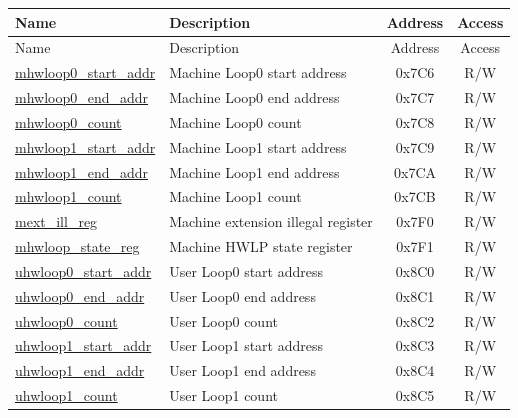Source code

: \begin{longtable}{ | p{4.0cm} | p{8.4cm} | c | c| }
\hline\rowcolor{lightgray}
Name & Description & Address & Access \\ \hline
\endfirsthead
\hline
\rowcolor{lightgray}
Name & Description & Address & Access  \\
\hline
\endhead
\endfoot
\hyperref[sec:riscvcpu-hwloop-reg-desc]{mhwloop0\_start\_addr} & Machine Loop0 start address & 0x7C6 & R/W \\\hline
\hyperref[sec:riscvcpu-hwloop-reg-desc]{mhwloop0\_end\_addr} & Machine Loop0 end address & 0x7C7 & R/W \\\hline
\hyperref[sec:riscvcpu-hwloop-reg-desc]{mhwloop0\_count} & Machine Loop0 count & 0x7C8 & R/W \\\hline
\hyperref[sec:riscvcpu-hwloop-reg-desc]{mhwloop1\_start\_addr} & Machine Loop1 start address & 0x7C9 & R/W \\\hline
\hyperref[sec:riscvcpu-hwloop-reg-desc]{mhwloop1\_end\_addr} & Machine Loop1 end address & 0x7CA & R/W \\\hline
\hyperref[sec:riscvcpu-hwloop-reg-desc]{mhwloop1\_count} & Machine Loop1 count & 0x7CB & R/W \\\hline
\hyperref[sec:riscvcpu-hwloop-reg-desc]{mext\_ill\_reg} & Machine extension illegal register & 0x7F0 & R/W \\\hline
\hyperref[sec:riscvcpu-hwloop-reg-desc]{mhwloop\_state\_reg} & Machine HWLP state register & 0x7F1 & R/W \\\hline
\hyperref[sec:riscvcpu-hwloop-reg-desc]{uhwloop0\_start\_addr} & User Loop0 start address & 0x8C0 & R/W \\\hline
\hyperref[sec:riscvcpu-hwloop-reg-desc]{uhwloop0\_end\_addr} & User Loop0 end address & 0x8C1 & R/W \\\hline
\hyperref[sec:riscvcpu-hwloop-reg-desc]{uhwloop0\_count} & User Loop0 count & 0x8C2 & R/W \\\hline
\hyperref[sec:riscvcpu-hwloop-reg-desc]{uhwloop1\_start\_addr} & User Loop1 start address & 0x8C3 & R/W \\\hline
\hyperref[sec:riscvcpu-hwloop-reg-desc]{uhwloop1\_end\_addr} & User Loop1 end address & 0x8C4 & R/W \\\hline
\hyperref[sec:riscvcpu-hwloop-reg-desc]{uhwloop1\_count} & User Loop1 count & 0x8C5 & R/W \\\hline

\end{longtable}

================

● Work item
Please copy out the whole listing exactly, minus its pictures.

● Reply to the exercise
Source code

: \begin{longtable}{ | p{4.0cm} | p{8.4cm} | c | c| }
\hline\rowcolor{lightgray}
Name & Description & Address & Access \\ \hline
\endfirsthead
\hline
\rowcolor{lightgray}
Name & Description & Address & Access  \\
\hline
\endhead
\endfoot
\hyperref[sec:riscvcpu-hwloop-reg-desc]{mhwloop0\_start\_addr} & Machine Loop0 start address & 0x7C6 & R/W \\\hline
\hyperref[sec:riscvcpu-hwloop-reg-desc]{mhwloop0\_end\_addr} & Machine Loop0 end address & 0x7C7 & R/W \\\hline
\hyperref[sec:riscvcpu-hwloop-reg-desc]{mhwloop0\_count} & Machine Loop0 count & 0x7C8 & R/W \\\hline
\hyperref[sec:riscvcpu-hwloop-reg-desc]{mhwloop1\_start\_addr} & Machine Loop1 start address & 0x7C9 & R/W \\\hline
\hyperref[sec:riscvcpu-hwloop-reg-desc]{mhwloop1\_end\_addr} & Machine Loop1 end address & 0x7CA & R/W \\\hline
\hyperref[sec:riscvcpu-hwloop-reg-desc]{mhwloop1\_count} & Machine Loop1 count & 0x7CB & R/W \\\hline
\hyperref[sec:riscvcpu-hwloop-reg-desc]{mext\_ill\_reg} & Machine extension illegal register & 0x7F0 & R/W \\\hline
\hyperref[sec:riscvcpu-hwloop-reg-desc]{mhwloop\_state\_reg} & Machine HWLP state register & 0x7F1 & R/W \\\hline
\hyperref[sec:riscvcpu-hwloop-reg-desc]{uhwloop0\_start\_addr} & User Loop0 start address & 0x8C0 & R/W \\\hline
\hyperref[sec:riscvcpu-hwloop-reg-desc]{uhwloop0\_end\_addr} & User Loop0 end address & 0x8C1 & R/W \\\hline
\hyperref[sec:riscvcpu-hwloop-reg-desc]{uhwloop0\_count} & User Loop0 count & 0x8C2 & R/W \\\hline
\hyperref[sec:riscvcpu-hwloop-reg-desc]{uhwloop1\_start\_addr} & User Loop1 start address & 0x8C3 & R/W \\\hline
\hyperref[sec:riscvcpu-hwloop-reg-desc]{uhwloop1\_end\_addr} & User Loop1 end address & 0x8C4 & R/W \\\hline
\hyperref[sec:riscvcpu-hwloop-reg-desc]{uhwloop1\_count} & User Loop1 count & 0x8C5 & R/W \\\hline

\end{longtable}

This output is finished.